Walvin's Beside the Seaside

James Walvin, Beside the Seaside: A Social History of the Popular Seaside Holiday. London: Allen Lane.

Living as they do on a small island whose centre is a bare hundred miles from the coast, the Britons' yearly lemming-like rush to the seaside is a curious phenomenon. Yet it is worth a second glance. First, because items of popular culture like rock and the pier and salacious postcards are significant in the complex history of tourism itself. And second, there is the sheer size of the phenomenon. One almost unbelievable statistic is that into Blackpool alone, a smallish town off-season, floods yearly the equivalent of half the entire Australian population. The subject is a ripe one for the social historian, and in fact most of the ground was covered in J.A.R. Pimlott's The Englishman's Holiday.

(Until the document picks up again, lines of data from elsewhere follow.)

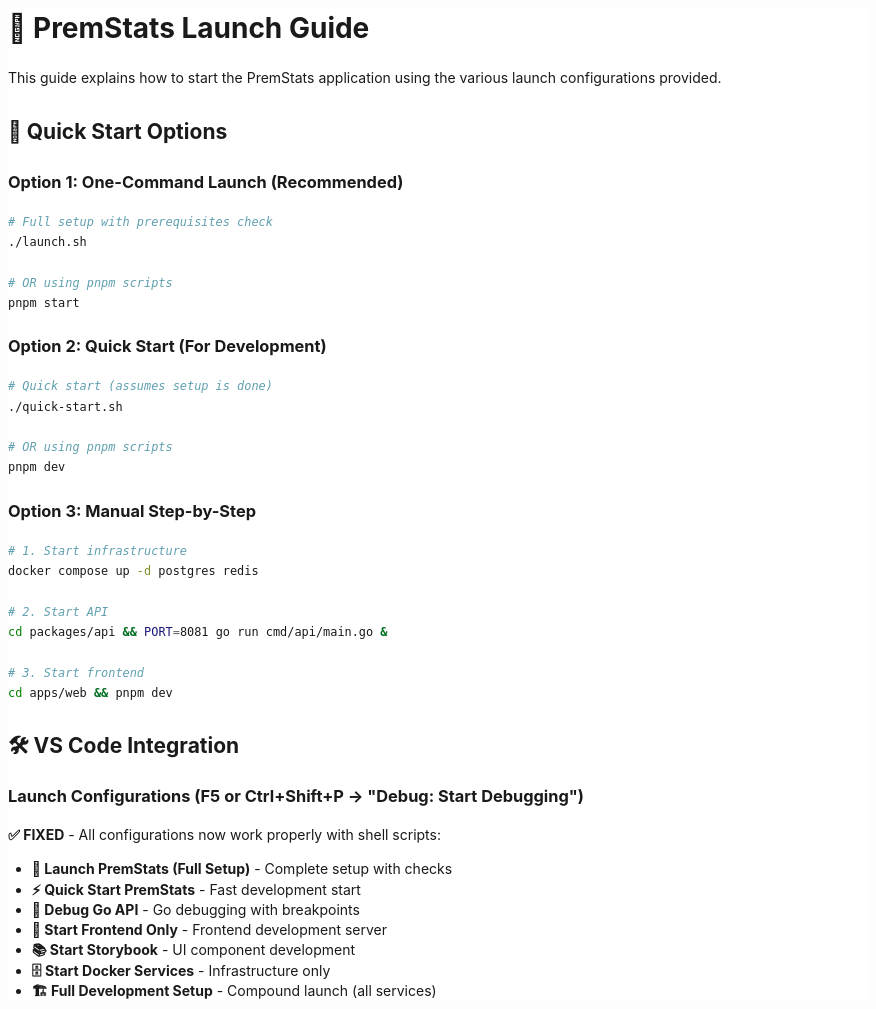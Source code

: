 # 🚀 PremStats Launch Guide

This guide explains how to start the PremStats application using the various launch configurations provided.

## 🎯 Quick Start Options

### Option 1: One-Command Launch (Recommended)
```bash
# Full setup with prerequisites check
./launch.sh

# OR using pnpm scripts
pnpm start
```

### Option 2: Quick Start (For Development)
```bash
# Quick start (assumes setup is done)
./quick-start.sh

# OR using pnpm scripts
pnpm dev
```

### Option 3: Manual Step-by-Step
```bash
# 1. Start infrastructure
docker compose up -d postgres redis

# 2. Start API
cd packages/api && PORT=8081 go run cmd/api/main.go &

# 3. Start frontend
cd apps/web && pnpm dev
```

## 🛠️ VS Code Integration

### Launch Configurations (F5 or Ctrl+Shift+P → "Debug: Start Debugging")
**✅ FIXED** - All configurations now work properly with shell scripts:

- **🚀 Launch PremStats (Full Setup)** - Complete setup with checks
- **⚡ Quick Start PremStats** - Fast development start  
- **🔧 Debug Go API** - Go debugging with breakpoints
- **📱 Start Frontend Only** - Frontend development server
- **📚 Start Storybook** - UI component development
- **🗄️ Start Docker Services** - Infrastructure only
- **🏗️ Full Development Setup** - Compound launch (all services)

As its subtitle suggests, Walvin's book covers a more limited range than its predecessor - though it is written in the same rather bland style. Walvin's theme is essentially the mass holiday; the growth of that institution which he calls 'the annual treat of the urban working class'. Those who want a history of the Grand Tour, or who wish to learn about that strange last gasp of Romanticism whereby Victorian agnostics found spiritual regeneration in high peaks and gleaming snowfields and came to regard (as Huxley put it) 'a walk among the mountains as the equivalent of church-going' - why, then, they will have to read Pimlott.

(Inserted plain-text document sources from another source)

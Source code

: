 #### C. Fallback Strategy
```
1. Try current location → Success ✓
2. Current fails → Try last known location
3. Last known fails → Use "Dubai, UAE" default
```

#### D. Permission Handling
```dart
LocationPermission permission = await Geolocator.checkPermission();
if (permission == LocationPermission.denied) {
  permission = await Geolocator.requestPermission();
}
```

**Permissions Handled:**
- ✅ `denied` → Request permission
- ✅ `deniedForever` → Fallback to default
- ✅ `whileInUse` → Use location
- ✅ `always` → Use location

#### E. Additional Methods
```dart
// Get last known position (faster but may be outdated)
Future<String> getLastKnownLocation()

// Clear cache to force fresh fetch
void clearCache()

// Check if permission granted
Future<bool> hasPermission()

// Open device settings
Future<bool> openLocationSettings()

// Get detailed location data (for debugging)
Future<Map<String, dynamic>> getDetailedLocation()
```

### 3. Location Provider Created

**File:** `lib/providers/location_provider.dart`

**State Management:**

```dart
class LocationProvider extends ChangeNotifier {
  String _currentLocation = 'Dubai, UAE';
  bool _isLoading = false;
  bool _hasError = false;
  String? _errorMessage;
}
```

The lively story Walvin has to tell covers two centuries, near enough, and one can distinguish two threads running through it. One thread is the familiar tale of the amelioration of the conditions of life and labour last century. In the Litany we pray for divine aid for women in childbed and for folk travelling, and this conjunction makes more sense when, in 1801, the London-Brighton coach took twelve jolting, dangerous hours. But fifty years later there existed a railway network. Add to it cut-throat competition between the private lines; add such entrepreneurial geniuses as Thomas Cook (he invented the 'package deal') and then mass paid holidays, and the huge expansion of the resorts was inevitable.

Beside the Seaside goes at length into how the major resorts, mostly starting from nothing, so rapidly acquired an individual character. It often appeals to geography. Take Bournemouth, for instance. Relatively far from London, and so immune to the plague of day trippers; without a rail link until 1870: obviously predestined, Walvin argues, to be the home of the elderly and infirm gentility. But readers of Thomas Hardy's Tess of the d'Urbervilles will remember how the fallen heroine repairs to 'Sanbourne' with her rascally seducer. Hardy's thinly disguised Bournemouth of the Nineties - 'a city of detached mansions; a Mediterranean lounging-place' - sounds more like Monte Carlo than a geriatrics' heaven. So is Walvin reading history backwards?

The other thread to the story, and the one handled more interestingly, is part of the history of medical treatment. The first resorts were mineral water spas on the ancient model of Bath: being on the coast was an incidental factory. A little later the drinking of seawater began to be recommended by influential quacks, at the heroic dosage of a quart of brine chased by another quart of gin and beer, mixed. This was said to cure anything from epilepsy to the problems of ladies who came with the desire to be 'gott with child'.

Such tippling merged at last with sea bathing itself. The Prince of Wales came to Brighton to dally with Mrs Fitzherbert; but the 'Prince of Whales', as he was unkindly dubbed, came also to be forcibly dipped for his health.